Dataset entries
---------------

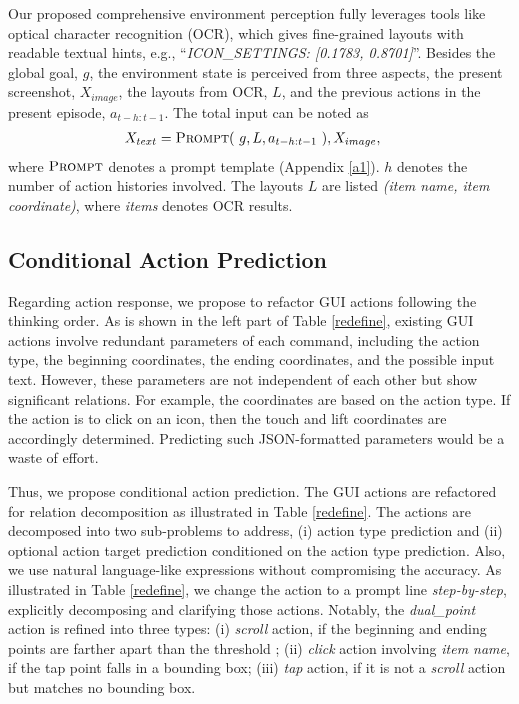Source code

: Our proposed comprehensive environment perception fully leverages tools like optical character recognition (OCR), which gives fine-grained layouts with readable textual hints, e.g., ``\textit{ICON\_SETTINGS: [0.1783, 0.8701]}''.
Besides the global goal, $g$, the environment state is perceived from three aspects, the present screenshot, $X_{image}$, the layouts from OCR, $L$,  and the previous actions in the present episode, ${a_{t-h:t-1}}$. The total input can be noted as
\begin{equation}
\setlength{\abovedisplayskip}{5pt}
\setlength{\belowdisplayskip}{5pt}
\begin{split}
& {X}_{text} = \textsc{Prompt} \textup{( }g, L, {a_{t-h:t-1}} \textup{ )}, X_{image},
\end{split}
\label{input}
\end{equation}
where $\textsc{Prompt}$ denotes a prompt template (Appendix \ref{a1}). $h$ denotes the number of action histories involved. The layouts $L$ are listed \textit{(item name, item coordinate)}, where \textit{items} denotes OCR results.

\subsection{Conditional Action Prediction}
Regarding action response, we propose to refactor GUI actions following the thinking order.
As is shown in the left part of Table \ref{redefine}, existing GUI actions involve redundant parameters of each command, 
including the action type, the beginning coordinates, the ending coordinates, and the possible input text.
However, these parameters are not independent of each other but show significant relations. 
For example, the coordinates are based on the action type. If the action is to click on an icon, then the touch and lift coordinates are accordingly determined.
Predicting such JSON-formatted parameters would be a waste of effort.

Thus, we propose conditional action prediction.
The GUI actions are refactored for relation decomposition as illustrated in Table \ref{redefine}. 
The actions are decomposed into two sub-problems to address, (i) action type prediction and (ii) optional action target prediction conditioned on the action type prediction.
Also, we use natural language-like expressions without compromising the accuracy.
As illustrated in Table \ref{redefine}, we change the action to a prompt line \textit{step-by-step}, explicitly decomposing and clarifying those actions.
Notably, the \textit{dual\_point} action is refined into three types: (i) \textit{scroll} action, if the beginning and ending points are farther apart than the threshold \cite{rawles2023android}; (ii) \textit{click} action involving \textit{item name}, if the tap point falls in a bounding box; (iii) \textit{tap} action, if it is not a \textit{scroll} action but matches no bounding box.


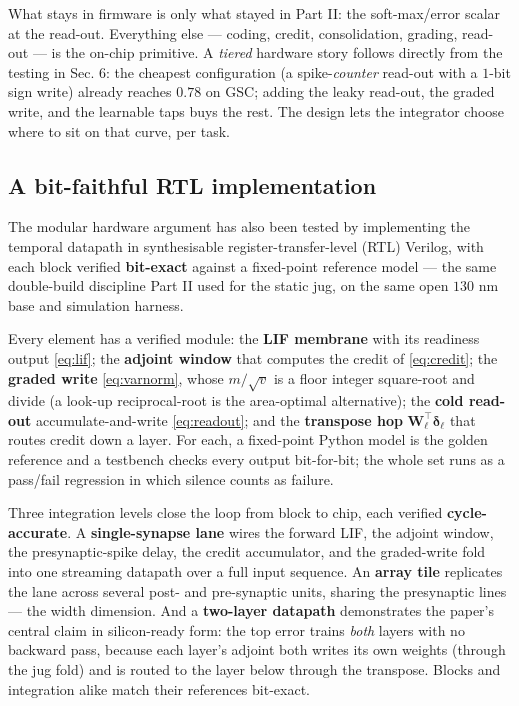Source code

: \documentclass[11pt]{article}
\begin{document}
What stays in firmware is only what stayed in Part II: the
soft-max/error scalar at the read-out. Everything else --- coding,
credit, consolidation, grading, read-out --- is the on-chip primitive. A
\emph{tiered} hardware story follows directly from the testing in Sec.
6: the cheapest configuration (a spike-\emph{counter} read-out with a
\(1\)-bit sign write) already reaches \(0.78\) on GSC; adding the leaky
read-out, the graded write, and the learnable taps buys the rest. The
design lets the integrator choose where to sit on that curve, per task.

\hypertarget{sec:rtl}{%
\subsection{A bit-faithful RTL implementation}\label{sec:rtl}}

The modular hardware argument has also been tested by implementing the
temporal datapath in synthesisable register-transfer-level (RTL)
Verilog, with each block verified \textbf{bit-exact} against a
fixed-point reference model --- the same double-build discipline Part II
used for the static jug, on the same open \(130\) nm base and simulation
harness.

Every element has a verified module: the \textbf{LIF membrane} with its
readiness output \eqref{eq:lif}; the \textbf{adjoint window} that
computes the credit of \eqref{eq:credit}; the \textbf{graded write}
\eqref{eq:varnorm}, whose \(m/\sqrt{v}\) is a floor integer square-root
and divide (a look-up reciprocal-root is the area-optimal alternative);
the \textbf{cold read-out} accumulate-and-write \eqref{eq:readout}; and
the \textbf{transpose hop} \(\bm W_\ell^{\!\top}\bm\delta_\ell\) that
routes credit down a layer. For each, a fixed-point Python model is the
golden reference and a testbench checks every output bit-for-bit; the
whole set runs as a pass/fail regression in which silence counts as
failure.

Three integration levels close the loop from block to chip, each
verified \textbf{cycle-accurate}. A \textbf{single-synapse lane} wires
the forward LIF, the adjoint window, the presynaptic-spike delay, the
credit accumulator, and the graded-write fold into one streaming
datapath over a full input sequence. An \textbf{array tile} replicates
the lane across several post- and pre-synaptic units, sharing the
presynaptic lines --- the width dimension. And a \textbf{two-layer
datapath} demonstrates the paper's central claim in silicon-ready form:
the top error trains \emph{both} layers with no backward pass, because
each layer's adjoint both writes its own weights (through the jug fold)
and is routed to the layer below through the transpose. Blocks and
integration alike match their references bit-exact.
\end{document}
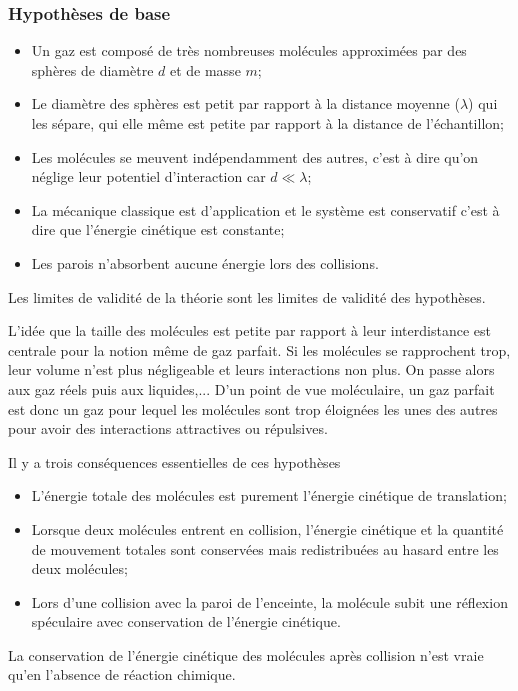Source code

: \subsubsection{Hypothèses de base}
\begin{itemize}
  \item Un gaz est composé de très nombreuses molécules approximées
    par des sphères de diamètre $d$ et de masse $m$;
  \item Le diamètre des sphères est petit par rapport
    à la distance moyenne ($\lambda$) qui les sépare, qui elle même est petite
    par rapport à la distance de l'échantillon;
  \item Les molécules se meuvent indépendamment des autres,
    c'est à dire qu'on néglige leur potentiel d'interaction car $d \ll \lambda$;
  \item La mécanique classique est d'application et le système est conservatif
    c'est à dire que l'énergie cinétique est constante;
  \item Les parois n'absorbent aucune énergie lors des collisions.
\end{itemize}
Les limites de validité de la théorie sont
les limites de validité des hypothèses.

L'idée que la taille des molécules est petite par rapport à leur interdistance
est centrale pour la notion même de gaz parfait.
Si les molécules se rapprochent trop,
leur volume n'est plus négligeable et leurs interactions non plus.
On passe alors aux gaz réels puis aux liquides,...
D'un point de vue moléculaire,
un gaz parfait est donc un gaz pour lequel les molécules sont
trop éloignées les unes des autres pour avoir des interactions attractives ou
répulsives.

Il y a trois conséquences essentielles de ces hypothèses
\begin{itemize}
  \item L'énergie totale des molécules est purement
    l'énergie cinétique de translation;
  \item Lorsque deux molécules entrent en collision,
    l'énergie cinétique et la quantité de mouvement totales sont
    conservées mais redistribuées au hasard entre les deux molécules;
  \item Lors d'une collision avec la paroi de l'enceinte,
    la molécule subit une réflexion spéculaire avec conservation
    de l'énergie cinétique.
\end{itemize}
La conservation de l'énergie cinétique des molécules après collision
n'est vraie qu'en l'absence de réaction chimique.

---------------

- [TASK STATEMENT]:
Where a line of the data above includes "datapath", copy that line.

- [RESULT OF THE EXERCISE]:
temporal datapath in synthesisable register-transfer-level (RTL)
datapath over a full input sequence. An \textbf{array tile} replicates
datapath} demonstrates the paper's central claim in silicon-ready form:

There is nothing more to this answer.